You are right, we switched from CIDR to subnet mask representation for the guide during RC testing, but I forgot to fix that. Just to clarify, 192.168.23.42/255.255.255.0 and 192.168.23.42/24 are functionally equivalent AFAIK, but 192.168.23.42/255.255.255.0 is easier to determine from existing IP settings of the OS, even without a knowledge of subnet sizes and IP address representation.

jneilliii · December 7, 2020, 4:23pm

The "easy way" also will do validation against what you enter to help you get it right.

ertraid · December 7, 2020, 8:45pm

Will both representations work when editing config.yaml?
I tried CIDR as per snippets and seems to work (working other issues with my upgrade so cannot be totally sure, but see no errors re login)
(And since I have your attention, tks for Octoprint.. it is awesome)

Charlie_Powell · December 7, 2020, 9:22pm

Both representations work, and both are accepted by the AAL Config plugin.

b-morgan · December 16, 2020, 8:29pm

I added (as a third bullet) an alternate method of determining the local CIDR using a shell command. I'm not sure this is the best way to convey the idea that you should use either bullet 2 or bullet 3 but you don't need to do both.

zucca · November 30, 2021, 2:37am

In my case I allowed only one fixed IP PC (CIDR "IP"/32) to do the autologin.

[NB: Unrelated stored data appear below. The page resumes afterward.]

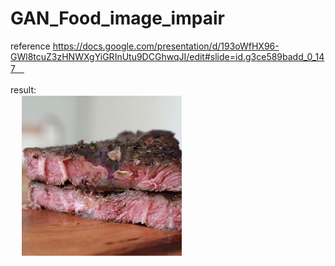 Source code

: # GAN_Food_image_impair

reference
https://docs.google.com/presentation/d/193oWfHX96-GWl8tcuZ3zHNWXgYiGRInUtu9DCGhwqJI/edit#slide=id.g3ce589badd_0_147　<br />

result:　<br />　
![image](https://github.com/pdway53/GAN_Food_image_impair/blob/master/2018-pixnet-hackathon/result/steak2.png)
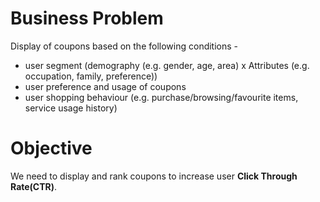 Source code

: # Business Problem

Display of coupons based on the following conditions - 
- user segment (demography (e.g. gender, age, area) x Attributes (e.g. occupation, family, preference))
- user preference and usage of coupons
- user shopping behaviour (e.g. purchase/browsing/favourite items, service usage history)

# Objective
We need to display and rank coupons to increase user **Click Through Rate(CTR)**.  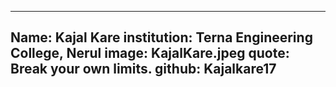 ---
Name: Kajal Kare
institution: Terna Engineering College, Nerul
image: KajalKare.jpeg 
quote: Break your own limits.
github: Kajalkare17
------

What is missing here is the fact that autologin does (I believe) not require any password strings to be sent on the network to Octoprint server.

So a network packet sniffer SW would not able to get the password.

Since Octoprint does not come in https port 443 by default I think it is something to consider.

Please correct me if I am wrong.

Charlie_Powell · July 26, 2023, 5:55pm

Where have you got this information from? There is no default like this.

Jonathan_Ulrich · July 27, 2023, 4:13pm

Yeah, I'm totally wrong. I was looking at my config I already did Taking down post.